I would add that while the records at issue in this case do not include financial information, it is relevant, in my view, that the provision of homeless accommodation through the private sector has given rise to significant, unprecedented, levels of public expenditure. The services referenced in the records are State-funded and the amount of public monies that has been expended and continues to be expended on the provision of homeless accommodation is very significant. In the case of Industrial Development Agency (Ireland) v the Information Commissioner [2024] IEHC 649, the Court found the public interest in ensuring the proper management and use of public funds to be a legitimate public interest. While the release of the records at issue will not disclose the amount of public funds involved, its release would certainly allow for scrutiny of how such public funds are being used.
Moreover, the Council acknowledges that individuals and households accessing emergency accommodation may be particularly vulnerable. In that context, it seems to me that secrecy in respect of homeless services carries with it the scope for abuse. Openness in relation to the provision of such services is an important additional safeguard against abuses of all kind. The Irish State has a documented history of institutional secrecy and resultant abuse. As such, there is a strong public interest in openness about State service provision.

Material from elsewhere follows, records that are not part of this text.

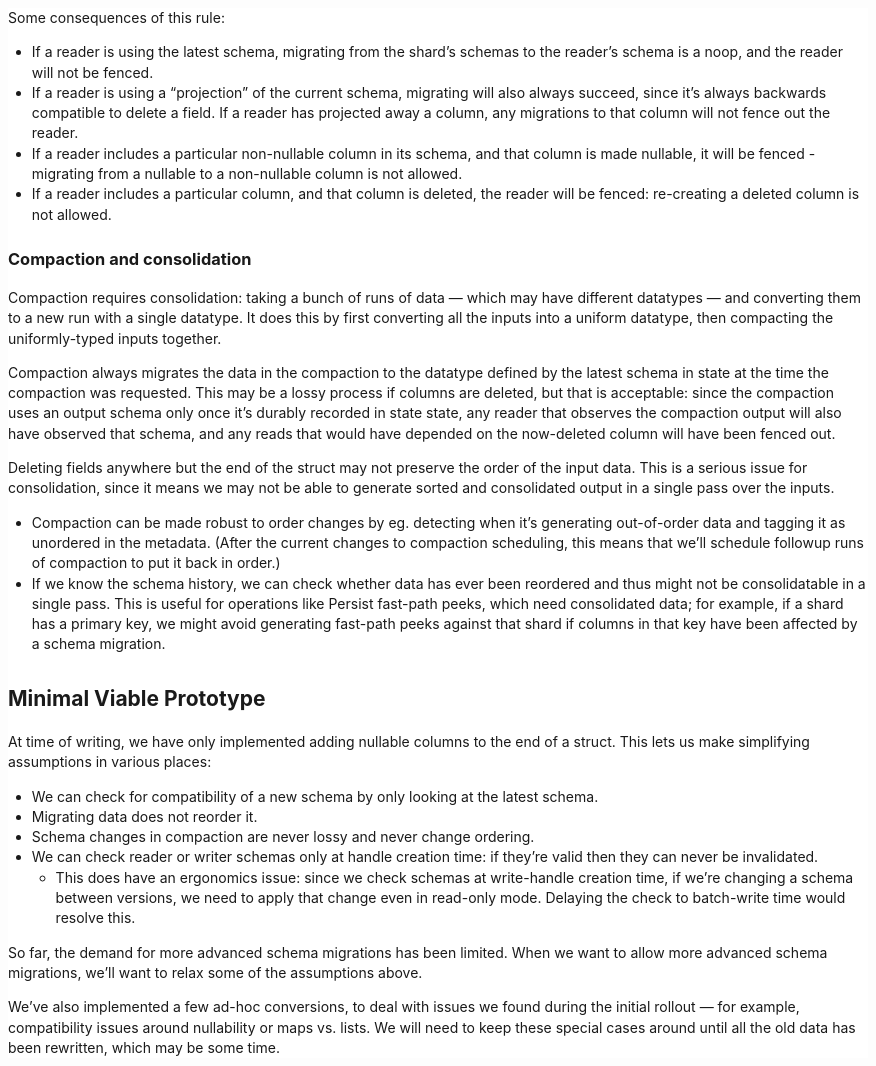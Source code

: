 Some consequences of this rule:

- If a reader is using the latest schema, migrating from the shard’s schemas to the reader’s schema is a noop, and the reader will not be fenced.
- If a reader is using a “projection” of the current schema, migrating will also always succeed, since it’s always backwards compatible to delete a field. If a reader has projected away a column, any migrations to that column will not fence out the reader.
- If a reader includes a particular non-nullable column in its schema, and that column is made nullable, it will be fenced - migrating from a nullable to a non-nullable column is not allowed.
- If a reader includes a particular column, and that column is deleted, the reader will be fenced: re-creating a deleted column is not allowed.

### Compaction and consolidation

Compaction requires consolidation: taking a bunch of runs of data — which may have different datatypes — and converting them to a new run with a single datatype. It does this by first converting all the inputs into a uniform datatype, then compacting the uniformly-typed inputs together.

Compaction always migrates the data in the compaction to the datatype defined by the latest schema in state at the time the compaction was requested. This may be a lossy process if columns are deleted, but that is acceptable: since the compaction uses an output schema only once it’s durably recorded in state state, any reader that observes the compaction output will also have observed that schema, and any reads that would have depended on the now-deleted column will have been fenced out.

Deleting fields anywhere but the end of the struct may not preserve the order of the input data. This is a serious issue for consolidation, since it means we may not be able to generate sorted and consolidated output in a single pass over the inputs.

- Compaction can be made robust to order changes by eg. detecting when it’s generating out-of-order data and tagging it as unordered in the metadata. (After the current changes to compaction scheduling, this means that we’ll schedule followup runs of compaction to put it back in order.)
- If we know the schema history, we can check whether data has ever been reordered and thus might not be consolidatable in a single pass. This is useful for operations like Persist fast-path peeks, which need consolidated data; for example, if a shard has a primary key, we might avoid generating fast-path peeks against that shard if columns in that key have been affected by a schema migration.

## Minimal Viable Prototype

At time of writing, we have only implemented adding nullable columns to the end of a struct. This lets us make simplifying assumptions in various places:

- We can check for compatibility of a new schema by only looking at the latest schema.
- Migrating data does not reorder it.
- Schema changes in compaction are never lossy and never change ordering.
- We can check reader or writer schemas only at handle creation time: if they’re valid then they can never be invalidated.
    - This does have an ergonomics issue: since we check schemas at write-handle creation time, if we’re changing a schema between versions, we need to apply that change even in read-only mode. Delaying the check to batch-write time would resolve this.

So far, the demand for more advanced schema migrations has been limited. When we want to allow more advanced schema migrations, we’ll want to relax some of the assumptions above.

We’ve also implemented a few ad-hoc conversions, to deal with issues we found during the initial rollout — for example, compatibility issues around nullability or maps vs. lists. We will need to keep these special cases around until all the old data has been rewritten, which may be some time.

Having carefully considered the matter, I am satisfied that any breach of privacy rights arising in this case by the disclosure of the details of the properties at issue would be, at best, minimal, particularly in circumstances where the records are over four years old and give no indication as to whether the properties remain in use as homeless accommodation facilities. On the other hand, I have identified a number of strong public interest factors in favour of release. Accordingly, I am satisfied that the public interest in disclosing the withheld information outweighs, on balance, the public interest in protecting the privacy rights of the individuals concerned. Accordingly, I find that section 37(1) does not serve to exempt the information at issue.
Having carried out a review under section 22(2) of the FOI Act, I hereby annul the Council’s decision to withhold the property identification information that has been redacted from the records relating to the emergency accommodation on the basis of sections 30(1)(b), 30(1)(c), 36(1)(b), 36(1)(c) and/or 37(1) of the FOI Act and I direct the release of that information.
Section 24 of the FOI Act sets out detailed provisions for an appeal to the High Court by a party to a review, or any other person affected by the decision. In summary, such an appeal, normally on a point of law, must be initiated not later than four weeks after notice of the decision was given to the person bringing the appeal.